Rendered images with source text
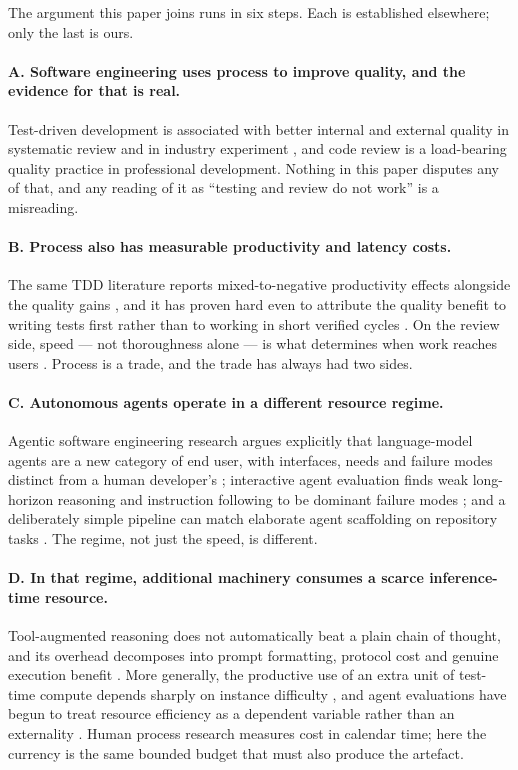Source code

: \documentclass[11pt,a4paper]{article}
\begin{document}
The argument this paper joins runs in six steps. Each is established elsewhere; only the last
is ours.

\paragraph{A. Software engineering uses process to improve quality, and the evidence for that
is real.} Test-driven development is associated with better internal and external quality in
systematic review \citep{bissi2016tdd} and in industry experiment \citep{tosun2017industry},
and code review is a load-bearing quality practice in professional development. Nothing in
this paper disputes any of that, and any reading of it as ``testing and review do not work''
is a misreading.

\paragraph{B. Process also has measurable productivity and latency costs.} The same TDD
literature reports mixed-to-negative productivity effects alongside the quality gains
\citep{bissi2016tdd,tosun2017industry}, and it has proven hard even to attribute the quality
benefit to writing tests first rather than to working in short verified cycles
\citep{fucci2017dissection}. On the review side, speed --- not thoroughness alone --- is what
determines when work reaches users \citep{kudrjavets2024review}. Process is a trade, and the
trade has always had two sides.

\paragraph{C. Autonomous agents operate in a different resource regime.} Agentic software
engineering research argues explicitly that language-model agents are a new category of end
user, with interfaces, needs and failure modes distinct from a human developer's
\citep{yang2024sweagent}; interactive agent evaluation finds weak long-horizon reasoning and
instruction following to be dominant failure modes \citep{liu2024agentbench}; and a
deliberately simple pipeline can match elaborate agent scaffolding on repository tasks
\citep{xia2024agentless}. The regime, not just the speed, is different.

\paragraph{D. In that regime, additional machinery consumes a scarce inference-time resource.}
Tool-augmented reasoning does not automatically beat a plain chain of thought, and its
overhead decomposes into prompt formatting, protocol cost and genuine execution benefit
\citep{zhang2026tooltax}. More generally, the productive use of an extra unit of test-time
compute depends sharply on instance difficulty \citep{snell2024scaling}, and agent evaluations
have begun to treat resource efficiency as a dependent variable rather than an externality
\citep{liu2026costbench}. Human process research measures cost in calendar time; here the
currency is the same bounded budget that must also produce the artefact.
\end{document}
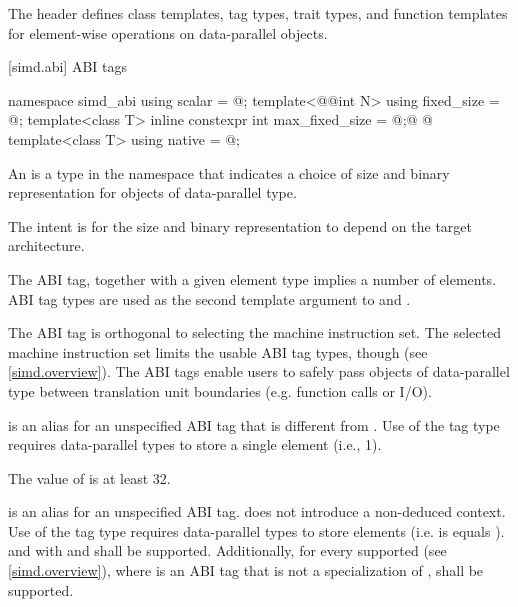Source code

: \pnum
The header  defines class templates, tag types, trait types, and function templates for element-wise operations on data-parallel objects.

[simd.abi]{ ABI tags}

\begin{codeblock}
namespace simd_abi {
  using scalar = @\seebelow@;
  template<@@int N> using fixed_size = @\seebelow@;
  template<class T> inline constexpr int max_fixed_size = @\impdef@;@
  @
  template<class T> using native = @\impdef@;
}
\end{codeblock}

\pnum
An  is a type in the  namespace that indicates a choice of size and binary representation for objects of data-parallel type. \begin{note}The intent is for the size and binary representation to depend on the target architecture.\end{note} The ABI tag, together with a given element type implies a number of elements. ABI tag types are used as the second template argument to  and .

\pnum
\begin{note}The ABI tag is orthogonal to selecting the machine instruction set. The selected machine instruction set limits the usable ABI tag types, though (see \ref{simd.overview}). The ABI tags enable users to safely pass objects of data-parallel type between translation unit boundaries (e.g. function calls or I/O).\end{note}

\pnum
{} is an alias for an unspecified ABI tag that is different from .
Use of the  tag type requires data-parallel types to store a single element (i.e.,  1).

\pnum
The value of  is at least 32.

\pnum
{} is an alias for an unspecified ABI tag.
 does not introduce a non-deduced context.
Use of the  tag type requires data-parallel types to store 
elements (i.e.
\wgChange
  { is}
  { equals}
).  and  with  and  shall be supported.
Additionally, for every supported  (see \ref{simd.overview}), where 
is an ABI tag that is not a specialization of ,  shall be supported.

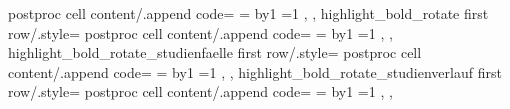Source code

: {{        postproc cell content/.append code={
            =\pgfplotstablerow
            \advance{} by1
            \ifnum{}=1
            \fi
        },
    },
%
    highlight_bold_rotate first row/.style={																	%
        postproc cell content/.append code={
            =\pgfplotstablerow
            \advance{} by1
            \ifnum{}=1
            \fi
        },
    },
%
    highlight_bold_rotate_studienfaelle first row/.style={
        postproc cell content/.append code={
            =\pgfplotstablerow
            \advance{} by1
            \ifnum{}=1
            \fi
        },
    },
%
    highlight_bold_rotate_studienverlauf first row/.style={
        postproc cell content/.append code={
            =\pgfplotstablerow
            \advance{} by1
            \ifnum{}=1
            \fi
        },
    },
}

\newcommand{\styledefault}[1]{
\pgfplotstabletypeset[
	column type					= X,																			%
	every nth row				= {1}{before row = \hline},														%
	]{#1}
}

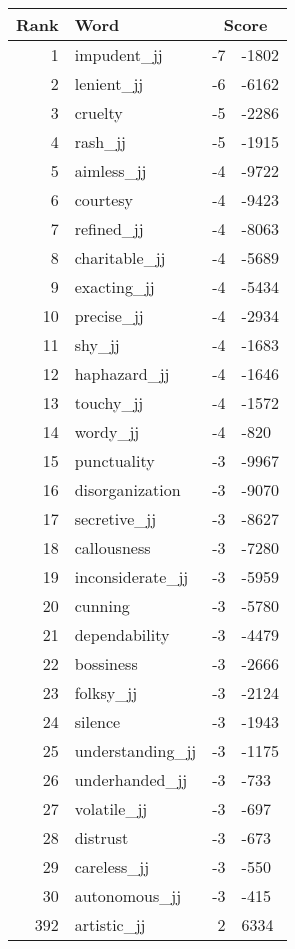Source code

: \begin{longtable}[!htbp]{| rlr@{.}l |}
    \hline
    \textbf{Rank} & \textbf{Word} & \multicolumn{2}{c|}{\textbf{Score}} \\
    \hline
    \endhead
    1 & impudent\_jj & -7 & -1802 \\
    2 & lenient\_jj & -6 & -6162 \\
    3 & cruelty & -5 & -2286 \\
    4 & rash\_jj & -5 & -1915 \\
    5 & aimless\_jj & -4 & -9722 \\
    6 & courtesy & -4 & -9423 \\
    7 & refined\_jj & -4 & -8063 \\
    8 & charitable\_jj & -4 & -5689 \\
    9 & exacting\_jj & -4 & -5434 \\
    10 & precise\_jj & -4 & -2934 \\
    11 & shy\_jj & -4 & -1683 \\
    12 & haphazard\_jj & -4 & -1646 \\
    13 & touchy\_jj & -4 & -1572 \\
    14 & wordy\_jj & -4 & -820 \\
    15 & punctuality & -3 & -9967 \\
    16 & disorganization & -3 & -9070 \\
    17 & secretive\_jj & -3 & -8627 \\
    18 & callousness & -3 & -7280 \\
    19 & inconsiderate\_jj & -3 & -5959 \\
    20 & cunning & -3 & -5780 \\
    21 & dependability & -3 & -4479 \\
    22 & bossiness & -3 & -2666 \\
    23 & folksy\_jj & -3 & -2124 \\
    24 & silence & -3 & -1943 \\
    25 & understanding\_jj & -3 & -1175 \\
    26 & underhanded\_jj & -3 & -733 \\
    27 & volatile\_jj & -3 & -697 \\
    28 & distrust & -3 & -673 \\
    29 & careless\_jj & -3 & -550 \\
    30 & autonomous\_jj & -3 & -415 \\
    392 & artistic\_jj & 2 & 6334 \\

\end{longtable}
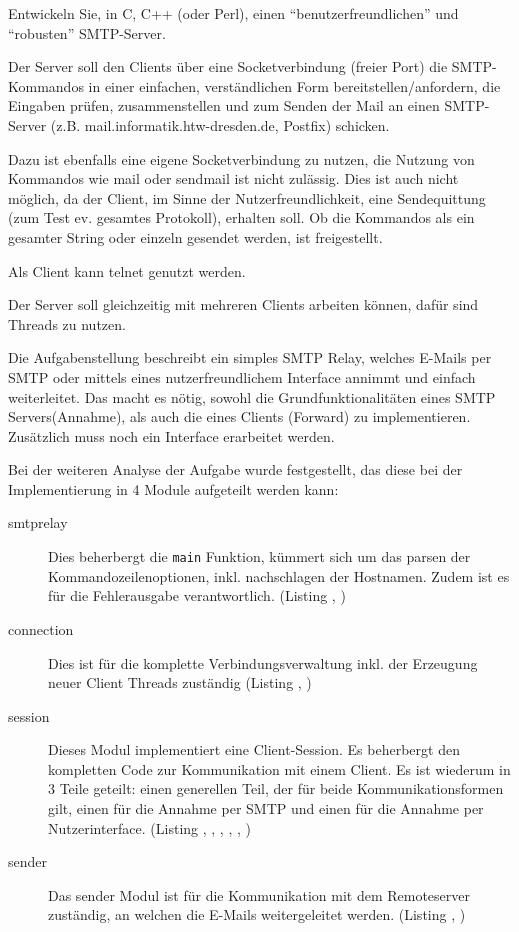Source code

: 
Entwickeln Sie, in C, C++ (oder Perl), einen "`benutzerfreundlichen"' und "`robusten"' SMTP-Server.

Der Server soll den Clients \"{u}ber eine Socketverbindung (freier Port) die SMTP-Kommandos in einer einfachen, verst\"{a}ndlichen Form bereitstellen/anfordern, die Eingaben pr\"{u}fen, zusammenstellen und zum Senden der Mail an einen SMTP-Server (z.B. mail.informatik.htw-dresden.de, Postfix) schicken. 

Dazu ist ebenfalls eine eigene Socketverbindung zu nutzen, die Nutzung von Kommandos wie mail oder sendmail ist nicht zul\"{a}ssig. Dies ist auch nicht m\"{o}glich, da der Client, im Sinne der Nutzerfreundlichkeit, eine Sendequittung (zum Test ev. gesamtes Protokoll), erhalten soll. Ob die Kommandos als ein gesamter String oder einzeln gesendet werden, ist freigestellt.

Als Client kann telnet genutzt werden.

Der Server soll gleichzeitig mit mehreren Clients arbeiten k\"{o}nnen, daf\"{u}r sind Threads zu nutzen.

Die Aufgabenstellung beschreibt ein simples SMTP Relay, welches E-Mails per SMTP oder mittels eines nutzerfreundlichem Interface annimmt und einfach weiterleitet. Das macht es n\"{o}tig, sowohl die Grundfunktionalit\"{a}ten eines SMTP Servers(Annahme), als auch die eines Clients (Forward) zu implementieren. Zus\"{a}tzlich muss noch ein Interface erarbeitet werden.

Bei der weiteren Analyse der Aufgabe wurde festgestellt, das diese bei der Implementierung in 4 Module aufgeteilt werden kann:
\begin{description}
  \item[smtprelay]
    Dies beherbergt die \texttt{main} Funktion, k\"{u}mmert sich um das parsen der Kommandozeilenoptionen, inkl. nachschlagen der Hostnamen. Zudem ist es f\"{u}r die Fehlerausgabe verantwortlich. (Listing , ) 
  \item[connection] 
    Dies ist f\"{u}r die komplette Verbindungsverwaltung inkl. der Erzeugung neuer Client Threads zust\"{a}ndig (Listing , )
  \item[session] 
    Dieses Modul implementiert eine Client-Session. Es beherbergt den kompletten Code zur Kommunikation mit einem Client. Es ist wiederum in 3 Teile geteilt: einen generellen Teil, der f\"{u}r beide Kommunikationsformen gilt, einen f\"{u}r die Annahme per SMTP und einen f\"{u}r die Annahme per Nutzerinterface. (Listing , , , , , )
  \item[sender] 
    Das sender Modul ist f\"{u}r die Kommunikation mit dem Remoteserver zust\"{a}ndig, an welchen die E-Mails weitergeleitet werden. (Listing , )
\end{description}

Goal of the exercise:
Leave the pictures out, and restate exactly the lines from the start of the records through the one that contains "evidence for that".

Result of this exercise:
Source code

: \documentclass[11pt,a4paper]{article}
\begin{document}
The argument this paper joins runs in six steps. Each is established elsewhere; only the last
is ours.

\paragraph{A. Software engineering uses process to improve quality, and the evidence for that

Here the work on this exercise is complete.